_EXTRACTED RECORDS_:
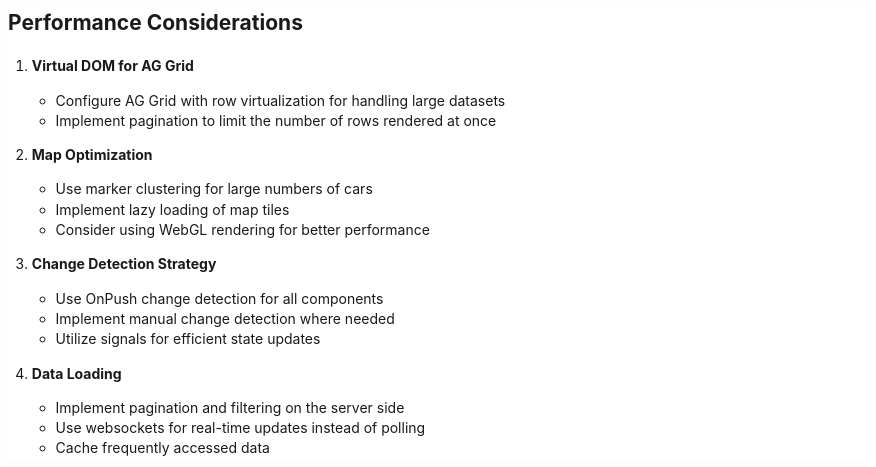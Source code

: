 ## Performance Considerations

1. **Virtual DOM for AG Grid**
   - Configure AG Grid with row virtualization for handling large datasets
   - Implement pagination to limit the number of rows rendered at once

2. **Map Optimization**
   - Use marker clustering for large numbers of cars
   - Implement lazy loading of map tiles
   - Consider using WebGL rendering for better performance

3. **Change Detection Strategy**
   - Use OnPush change detection for all components
   - Implement manual change detection where needed
   - Utilize signals for efficient state updates

4. **Data Loading**
   - Implement pagination and filtering on the server side
   - Use websockets for real-time updates instead of polling
   - Cache frequently accessed data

_WORK TO COMPLETE_: From the line with "2. **Map Optimization**" to the last line of the material, give every line again exactly, and only those lines.

_EXPECTED OUTPUT_:
2. **Map Optimization**
   - Use marker clustering for large numbers of cars
   - Implement lazy loading of map tiles
   - Consider using WebGL rendering for better performance

3. **Change Detection Strategy**
   - Use OnPush change detection for all components
   - Implement manual change detection where needed
   - Utilize signals for efficient state updates

4. **Data Loading**
   - Implement pagination and filtering on the server side
   - Use websockets for real-time updates instead of polling
   - Cache frequently accessed data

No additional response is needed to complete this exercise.